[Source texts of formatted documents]
+ + + + +
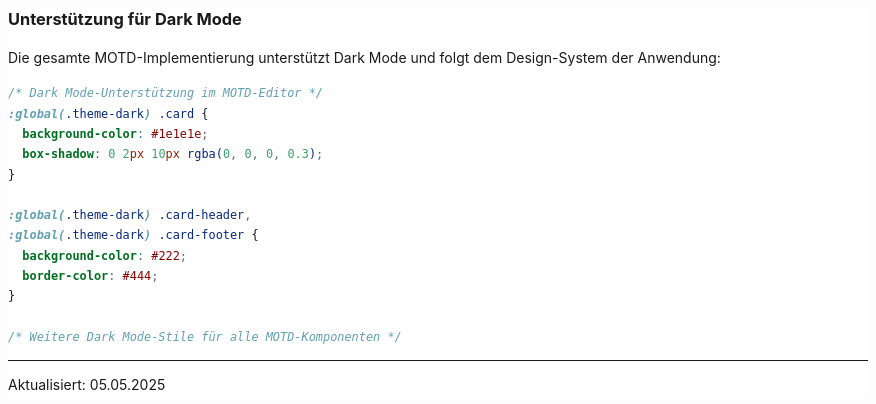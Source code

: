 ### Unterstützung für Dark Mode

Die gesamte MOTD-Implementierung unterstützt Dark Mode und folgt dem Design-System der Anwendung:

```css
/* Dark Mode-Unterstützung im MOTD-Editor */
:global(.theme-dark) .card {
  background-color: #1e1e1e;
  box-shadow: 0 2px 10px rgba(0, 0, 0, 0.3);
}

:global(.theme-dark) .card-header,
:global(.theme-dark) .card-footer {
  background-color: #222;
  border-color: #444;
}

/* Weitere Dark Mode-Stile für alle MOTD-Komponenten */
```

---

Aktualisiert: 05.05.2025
+ + + + +
WHAT IS NEEDED → Among the records above, find each line holding "MOTD" and list it.

ANSWER SECTION →
Die gesamte MOTD-Implementierung unterstützt Dark Mode und folgt dem Design-System der Anwendung:
/* Dark Mode-Unterstützung im MOTD-Editor */
/* Weitere Dark Mode-Stile für alle MOTD-Komponenten */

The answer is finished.